Annawake snorts. “Hurricane Yonega.”
“You can’t blame every bad thing on white people,” Alice says softly.
“Nineteen-ought-two, the railroad came in,” Annawake replies, just as quietly. “Gee Dick and his band played for a stomp dance on the courthouse lawn, to celebrate the arrival of the first train. The first white folks stepped off the train and started poking around and probably couldn’t believe they’d given us such a beautiful piece of real estate. No ugly telephone lines. Within four years, our tribal government was dissolved by federal order. The U.S. government started the Indian boarding schools, dividing up families, selling off land. You tell me, who do we blame?”
“I don’t know. The times. Ignorance. The notion people always seem to get, that they know what’s best for somebody else. At least that part’s over, they’re not moving you out anymore.”
“No, now they just try to take our kids.”

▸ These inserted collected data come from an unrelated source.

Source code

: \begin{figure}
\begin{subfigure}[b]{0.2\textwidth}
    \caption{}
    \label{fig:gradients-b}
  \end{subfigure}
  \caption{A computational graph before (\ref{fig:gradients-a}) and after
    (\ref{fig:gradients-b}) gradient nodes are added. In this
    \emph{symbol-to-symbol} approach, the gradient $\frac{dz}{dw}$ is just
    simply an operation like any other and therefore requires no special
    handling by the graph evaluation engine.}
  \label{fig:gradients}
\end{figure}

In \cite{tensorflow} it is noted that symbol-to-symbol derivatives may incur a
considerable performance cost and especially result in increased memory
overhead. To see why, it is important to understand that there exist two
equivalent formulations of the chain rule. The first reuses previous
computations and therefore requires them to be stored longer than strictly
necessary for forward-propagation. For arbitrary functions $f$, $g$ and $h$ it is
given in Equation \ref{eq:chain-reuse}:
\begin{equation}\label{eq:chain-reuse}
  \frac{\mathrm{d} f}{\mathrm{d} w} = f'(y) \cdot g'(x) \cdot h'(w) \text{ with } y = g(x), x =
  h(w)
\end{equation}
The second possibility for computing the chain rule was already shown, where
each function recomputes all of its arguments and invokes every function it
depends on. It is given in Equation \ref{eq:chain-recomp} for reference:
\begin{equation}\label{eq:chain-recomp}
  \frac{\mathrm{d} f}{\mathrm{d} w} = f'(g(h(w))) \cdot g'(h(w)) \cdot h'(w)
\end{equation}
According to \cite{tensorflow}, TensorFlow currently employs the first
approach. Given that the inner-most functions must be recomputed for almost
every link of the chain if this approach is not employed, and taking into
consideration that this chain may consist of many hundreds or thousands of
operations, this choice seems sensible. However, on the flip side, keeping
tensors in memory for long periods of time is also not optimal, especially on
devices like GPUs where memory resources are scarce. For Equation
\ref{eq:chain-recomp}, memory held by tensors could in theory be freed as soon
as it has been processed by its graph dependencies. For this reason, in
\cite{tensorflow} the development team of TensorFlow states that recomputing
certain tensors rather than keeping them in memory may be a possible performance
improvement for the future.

Alice feels stabbed. “Turtle was practically left for dead,” she says. “My daughter saved her from starving in a parking lot, or worse. I’d think you might be grateful.”
“I’m grateful that she’s alive. But I’m not happy about the circumstances.”
“Maybe you and me are just going to have to be enemies,” Alice says.
“I don’t think so. But I want you to understand how deep these feelings run. For this whole century, right up until 1978 when we got the Indian Child Welfare Act, social workers would come in here with no understanding of how our families worked. They would see a child who’d been left with someone outside the nuclear family, and they would call that neglect. To us, that is an insane rationale. We don’t distinguish between father, uncle, mother, grandmother. We don’t think of ourselves as having extended families. We look at you guys and think you have contracted families.”
“That’s true,” Alice says, thinking of her empty address book. She can’t deny it. It struck her back in Kentucky, when she wanted to leave Harland but couldn’t think where else home might be.
“We couldn’t understand why they were taking us apart. My brother Gabe, going to a man and woman in Texas when we had a whole family here. I’ve seen babies carried off with no more thought than you’d give a bag of brown sugar you picked up at the market. Just a nice little prize for some family. The Mormon families love our kids, because they think we’re the lost tribe of Israel. Little pagan babies to raise up and escort you into heaven!”
Annawake’s eyes are streaming tears. She looks up at the darkening sky. “These were our kids,” she tells Alice, and the sky. “Thousands of them. We’ve lost more than a quarter of our living children.”
There is a whole fleet of yellow wasps floating on the water now. A breeze too slight for Alice to feel causes them all to slide across the surface along the same diagonal. One by one, they lift off into the air.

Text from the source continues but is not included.